To me, the twentieth century was a 1-1 draw.  Or, if you prefer, a triumph for Liberalism: we were socially more liberal as a nation, and indeed a world, in 2000 than we were in 1900; and national and global trade had been liberalised beyond recognition in the same period.  I can’t go as far as Philip Collins did and say that this is wholly a good thing – 7 years after the end of the century, in spectacular style, Lehman Brothers and the rest showed us why a complete liberalisation of the market was perhaps not such a good idea.

But I do think that this ‘score draw’ way of looking at the debate is the best way to answer the question.  And I think the majority of people were content with that state of affairs. I’d wager that most people, in Britain at least, as the century drew to a close would say that they liked a state of affairs where broadly speaking if they worked hard they were rewarded with a salary that could be spent on a wide range of goods, and were simultaneously safe in the knowledge that they were less likely to be discriminated against for their gender, race, religion or (dis)ability than their grandparents.

Most people would have accepted that as the status quo, which goes to show that “victory” in this sense – and to venture into the arch-Blairite territory of triangulation – is about claiming the centre ground, to such an extent that your approach begins to be seen as the norm, and just “how things are”.  In this respect, we can see that social ‘norms’ were much further left at the end of the century, just as economic ‘norms’ were significantly further right.

But this is not an inevitable state of affairs, and nor is the direction in which things moved over the twentieth century.  It’s more just a snapshot of where things happened to be when we ticked over from 31/12/99 to 01/01/01.  Like a global game of ‘pass the parcel’, it’s more about who was holding what when the music stopped.

And already, I’d argue, we can see the potential for things to move in the other direction.  The crash of 2007/08 and the subsequent depression have shown that entirely unfettered capitalism might, just possibly, have one or two flaws.  And I don’t agree with Tony Blair that this “has not brought about a decisive shift to the left“.  I think there is real scope for a re-evaluation of capitalism along more social democratic lines, and I think that Ed Miliband is making some headway in doing so.

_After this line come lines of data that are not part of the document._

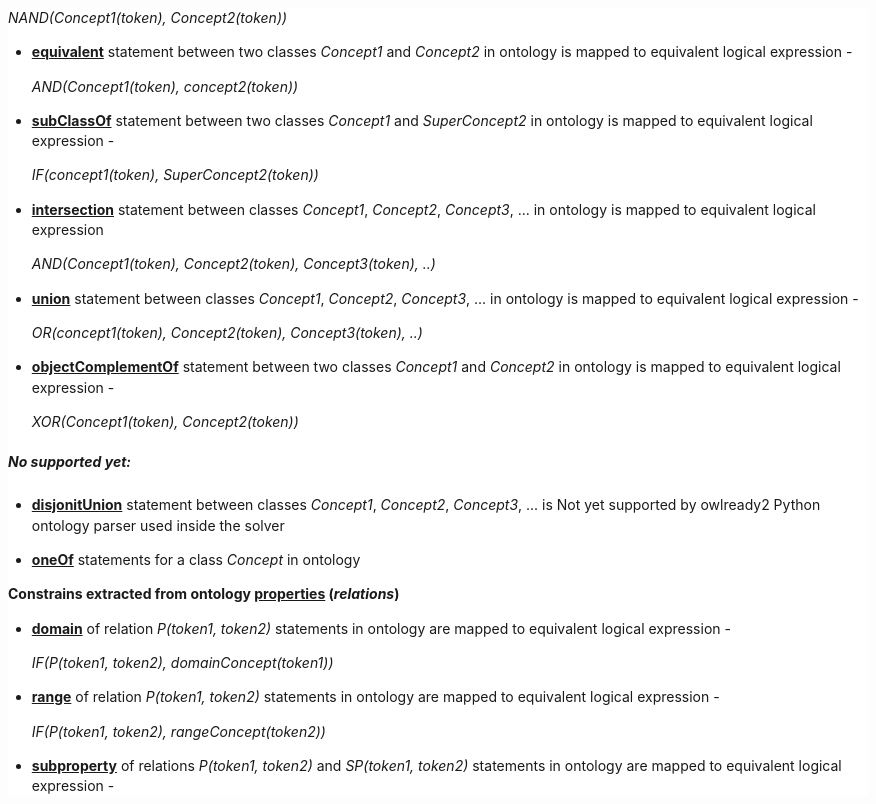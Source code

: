   *NAND(Concept1(token), Concept2(token))*
        
- **[equivalent](https://www.w3.org/TR/owl2-syntax/#Equivalent_Classes "OWL example of equivalent statement for classes")** statement between two classes *Concept1* and *Concept2* in ontology is mapped to equivalent logical expression -  
  
  *AND(Concept1(token), concept2(token))*
       
- **[subClassOf](https://www.w3.org/TR/owl2-syntax/#Subclass_Axioms "OWL example of subclass statement for classes")** statement between two classes *Concept1* and *SuperConcept2* in ontology is mapped to equivalent logical expression -  
  
  *IF(concept1(token), SuperConcept2(token))*   
 
- **[intersection](https://www.w3.org/TR/owl2-syntax/#Intersection_of_Class_Expressions "OWL example of intersection statement for classes")** statement between classes *Concept1*, *Concept2*, *Concept3*, ... in ontology is mapped to equivalent logical expression 
  
  *AND(Concept1(token), Concept2(token), Concept3(token), ..)*
        
- **[union](https://www.w3.org/TR/owl2-syntax/#Union_of_Class_Expressions "OWL example of union statement for classes")** statement between classes *Concept1*, *Concept2*, *Concept3*, ... in ontology is mapped to equivalent logical expression -  

  *OR(concept1(token), Concept2(token), Concept3(token), ..)*
        
- **[objectComplementOf](https://www.w3.org/TR/owl2-syntax/#Complement_of_Class_Expressions "OWL example of complement of statement for classes")** statement between two classes *Concept1* and *Concept2* in ontology is mapped to equivalent logical expression - 
  
  *XOR(Concept1(token), Concept2(token))*
        
##### No supported yet:

- **[disjonitUnion](https://www.w3.org/TR/owl2-syntax/#Disjoint_Union_of_Class_Expressions "OWL example of disjointUnion of classes")** statement between classes *Concept1*, *Concept2*, *Concept3*, ... is Not yet supported by owlready2 Python ontology parser used inside the solver

- **[oneOf](https://www.w3.org/TR/owl2-syntax/#Enumeration_of_Individuals "OWL example of enumeration of individuals for classes")** statements for a class *Concept* in ontology 
   
**Constrains extracted from ontology [properties](https://www.w3.org/TR/owl2-syntax/#Object_Properties "OWL Property") (*relations*)**

- **[domain](https://www.w3.org/TR/owl2-syntax/#Object_Property_Domain "OWL example of domain statement for property")** of relation *P(token1, token2)* statements in ontology are mapped to equivalent logical expression -  

  *IF(P(token1, token2), domainConcept(token1))*
  
- **[range](https://www.w3.org/TR/owl2-syntax/#Object_Property_Range, "OWL example of range statement for property")** of relation *P(token1, token2)* statements in ontology are mapped to equivalent logical expression -  

  *IF(P(token1, token2), rangeConcept(token2))*
  
- **[subproperty](https://www.w3.org/TR/owl2-syntax/#Object_Subproperties "OWL example of subproperty statement for properties")** of relations *P(token1, token2)* and *SP(token1, token2)* statements in ontology are mapped to equivalent logical expression -  
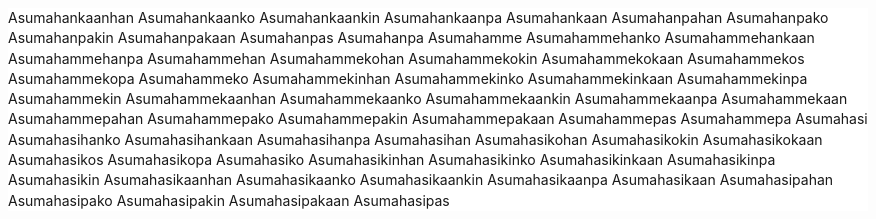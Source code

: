 Asumahankaanhan
Asumahankaanko
Asumahankaankin
Asumahankaanpa
Asumahankaan
Asumahanpahan
Asumahanpako
Asumahanpakin
Asumahanpakaan
Asumahanpas
Asumahanpa
Asumahamme
Asumahammehanko
Asumahammehankaan
Asumahammehanpa
Asumahammehan
Asumahammekohan
Asumahammekokin
Asumahammekokaan
Asumahammekos
Asumahammekopa
Asumahammeko
Asumahammekinhan
Asumahammekinko
Asumahammekinkaan
Asumahammekinpa
Asumahammekin
Asumahammekaanhan
Asumahammekaanko
Asumahammekaankin
Asumahammekaanpa
Asumahammekaan
Asumahammepahan
Asumahammepako
Asumahammepakin
Asumahammepakaan
Asumahammepas
Asumahammepa
Asumahasi
Asumahasihanko
Asumahasihankaan
Asumahasihanpa
Asumahasihan
Asumahasikohan
Asumahasikokin
Asumahasikokaan
Asumahasikos
Asumahasikopa
Asumahasiko
Asumahasikinhan
Asumahasikinko
Asumahasikinkaan
Asumahasikinpa
Asumahasikin
Asumahasikaanhan
Asumahasikaanko
Asumahasikaankin
Asumahasikaanpa
Asumahasikaan
Asumahasipahan
Asumahasipako
Asumahasipakin
Asumahasipakaan
Asumahasipas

On the other hand, certain social issues – most notably immigration and welfare – are seeing the general public turn sharply to the right.  I do not agree with Iain Duncan Smith, but it’s hard to argue that he hasn’t done a powerful job of harnessing (and increasing) that rightward movement.  You could even begin to draw a parallel with the banks: decades of increasing liberalisation (be it capital, freedom of movement or social security) have perhaps gone as far as people are willing to allow, and the pendulum is beginning to swing back: to the left economically, to the right socially.

That is where I see the big challenge for the Left as being in the early years of this century: how do we make advances into the Right’s territory economically, seizing the post-2008 mood, while holding on to the victories achieved over the last 100 years (where the post-2008 mood is turning away from us)?  To what extent do we try to occupy the centre ground, and to what extent do we try to move it?  By the time we get to 2100, we will be able to claim victory both economically and socially?

Can we go from a 1-1 twentieth century into a 2-0 twenty-first?